Supreme Court Ruling—Sandoz Inc. v Amgen Inc. et al.
In a unanimous 9–0 ruling issued on June 12, 2017, the United States Supreme Court removed a legal barrier that had delayed manufacturers from marketing new biosimilars until 6 months after Food and Drug Administration (FDA) approval.
Two cases were before the Court: Sandoz v. Amgen and Amgen v. Sandoz. Both cases involved provisions in the Biologics Price Competition and Innovation Act (BPCIA) that address regulatory and patent exclusivity periods. For example, the BPCIA stipulates that a biosimilar manufacturer (applicant) cannot file an application for a biosimilar for 4 years after the date on which the innovator product (known as the “reference product”) was first approved (licensed), and the application cannot be approved for 12 years after that initial licensure date. The 8-year period between those dates creates a window for resolving patent disputes between the biosimilar applicant and the manufacturer of the reference products (“sponsor”). The procedure for resolving patent disputes—commonly referred to as the “patent dance”—includes several rounds of information exchange between the biosimilar applicant and the reference product sponsor, with strict sequencing and timing requirements.

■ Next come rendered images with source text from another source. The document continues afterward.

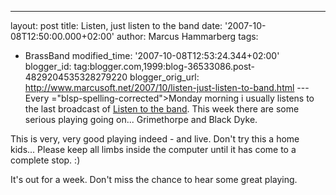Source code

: ---
layout: post
title: Listen, just listen to the band
date: '2007-10-08T12:50:00.000+02:00'
author: Marcus Hammarberg
tags:
  - BrassBand
modified_time: '2007-10-08T12:53:24.344+02:00'
blogger_id: tag:blogger.com,1999:blog-36533086.post-4829204535328279220
blogger_orig_url: http://www.marcusoft.net/2007/10/listen-just-listen-to-band.html ---
Every <span>="blsp-spelling-corrected">Monday</span> morning i usually listens
to the last broadcast of [Listen to the
band](http://www.bbc.co.uk/radio/aod/networks/radio2/aod.shtml?radio2/listenband).
This week there are some serious playing going on... <span
id="SPELLING_ERROR_1" class="blsp-spelling-error">Grimethorpe</span> and
Black Dyke.

This is very, very good playing indeed - and live. Don't try this a home
kids... Please keep all limbs inside the computer until it has come to a
complete stop. :)

It's out for a week. Don't miss the chance to hear some great playing.
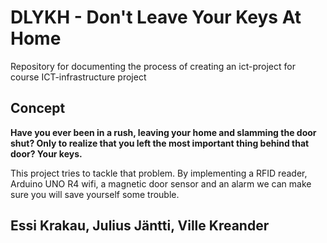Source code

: # DLYKH - Don't Leave Your Keys At Home
Repository for documenting the process of creating an ict-project for course ICT-infrastructure project

## Concept

**Have you ever been in a rush, leaving your home and slamming the door shut? Only to realize that you left the most important thing behind that door? Your keys.**

This project tries to tackle that problem. By implementing a RFID reader, Arduino UNO R4 wifi, a magnetic door sensor and an alarm we can make sure you will save yourself some trouble.


## Essi Krakau, Julius Jäntti, Ville Kreander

The BPCIA also requires biosimilar applicants to notify the reference product sponsor at least 180 days (6 months) before the applicant plans to begin commercial marketing of the biosimilar product. During that 180-day period, the reference product sponsor may seek a preliminary injunction prohibiting marketing and bring action against additional patents.
Sandoz submitted an application to the FDA in 2014 to market a biosimilar filgrastim product under the brand name Zarxio, using Amgen’s Neupogen as the reference product. Sandoz notified Amgen in 2014 that its application was being reviewed by the FDA and that it intended to market Zarxio immediately upon receiving FDA approval. Sandoz later declined to provide Amgen with a copy of the application and information describing how the proposed biosimilar would be manufactured—i.e., it “opted out” of the patent dance.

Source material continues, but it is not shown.